(WORK REQUEST) Once the line containing "# v1.2.6 (2023-03-10)" is found, set down that line and each one after it exactly, through the end of the entries.

(DATASET CONTENT)
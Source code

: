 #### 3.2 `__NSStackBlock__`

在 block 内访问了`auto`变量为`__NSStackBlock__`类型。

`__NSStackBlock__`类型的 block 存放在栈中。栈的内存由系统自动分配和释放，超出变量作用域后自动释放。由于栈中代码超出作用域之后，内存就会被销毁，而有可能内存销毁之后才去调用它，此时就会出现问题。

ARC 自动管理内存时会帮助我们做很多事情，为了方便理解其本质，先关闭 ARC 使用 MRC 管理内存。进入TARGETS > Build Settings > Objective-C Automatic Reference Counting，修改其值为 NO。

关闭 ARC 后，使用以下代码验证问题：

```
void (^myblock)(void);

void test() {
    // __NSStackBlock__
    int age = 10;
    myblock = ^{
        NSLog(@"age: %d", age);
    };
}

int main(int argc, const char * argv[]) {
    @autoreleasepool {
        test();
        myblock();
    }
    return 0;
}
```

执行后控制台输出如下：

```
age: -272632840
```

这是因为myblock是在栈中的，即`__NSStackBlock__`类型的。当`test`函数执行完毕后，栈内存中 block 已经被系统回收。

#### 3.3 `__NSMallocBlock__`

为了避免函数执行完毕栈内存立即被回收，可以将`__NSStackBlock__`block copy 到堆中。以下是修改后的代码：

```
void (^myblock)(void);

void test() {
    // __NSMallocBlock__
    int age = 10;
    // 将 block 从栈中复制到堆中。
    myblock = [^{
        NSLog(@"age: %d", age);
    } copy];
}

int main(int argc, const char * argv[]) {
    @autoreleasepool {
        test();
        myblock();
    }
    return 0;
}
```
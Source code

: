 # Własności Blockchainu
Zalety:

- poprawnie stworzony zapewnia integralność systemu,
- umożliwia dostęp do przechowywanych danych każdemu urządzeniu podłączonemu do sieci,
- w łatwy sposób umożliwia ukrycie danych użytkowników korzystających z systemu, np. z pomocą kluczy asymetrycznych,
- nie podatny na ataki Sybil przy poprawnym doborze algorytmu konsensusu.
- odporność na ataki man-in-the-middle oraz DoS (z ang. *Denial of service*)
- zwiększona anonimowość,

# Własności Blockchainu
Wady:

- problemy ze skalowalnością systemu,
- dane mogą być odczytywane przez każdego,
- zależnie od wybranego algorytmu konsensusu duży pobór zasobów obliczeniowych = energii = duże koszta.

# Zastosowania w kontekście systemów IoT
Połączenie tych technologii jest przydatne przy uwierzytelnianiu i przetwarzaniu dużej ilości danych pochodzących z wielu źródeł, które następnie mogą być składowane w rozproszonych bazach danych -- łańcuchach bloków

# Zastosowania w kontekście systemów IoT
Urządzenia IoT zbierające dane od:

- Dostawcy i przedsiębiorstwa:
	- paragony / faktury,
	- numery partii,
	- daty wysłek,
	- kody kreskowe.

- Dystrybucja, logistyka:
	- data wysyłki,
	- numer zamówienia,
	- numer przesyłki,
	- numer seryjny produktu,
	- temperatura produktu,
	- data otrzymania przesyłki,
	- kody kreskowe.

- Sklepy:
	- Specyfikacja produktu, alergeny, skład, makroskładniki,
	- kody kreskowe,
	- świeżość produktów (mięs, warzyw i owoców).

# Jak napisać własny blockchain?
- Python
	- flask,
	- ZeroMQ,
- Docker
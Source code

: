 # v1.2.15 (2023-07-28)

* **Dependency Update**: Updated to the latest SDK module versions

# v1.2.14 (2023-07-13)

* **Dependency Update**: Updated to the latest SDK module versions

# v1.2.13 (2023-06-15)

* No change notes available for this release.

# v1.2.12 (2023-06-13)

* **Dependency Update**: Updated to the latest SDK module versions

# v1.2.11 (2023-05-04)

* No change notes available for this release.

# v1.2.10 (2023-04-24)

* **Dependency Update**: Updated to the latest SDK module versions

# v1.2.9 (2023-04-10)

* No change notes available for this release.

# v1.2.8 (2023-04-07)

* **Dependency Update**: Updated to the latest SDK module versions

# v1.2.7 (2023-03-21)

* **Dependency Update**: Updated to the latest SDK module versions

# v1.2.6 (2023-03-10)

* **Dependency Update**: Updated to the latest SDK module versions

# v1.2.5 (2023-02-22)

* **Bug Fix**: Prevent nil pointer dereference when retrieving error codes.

(REPLY TO THE EXERCISE)
# v1.2.6 (2023-03-10)

* **Dependency Update**: Updated to the latest SDK module versions

# v1.2.5 (2023-02-22)

* **Bug Fix**: Prevent nil pointer dereference when retrieving error codes.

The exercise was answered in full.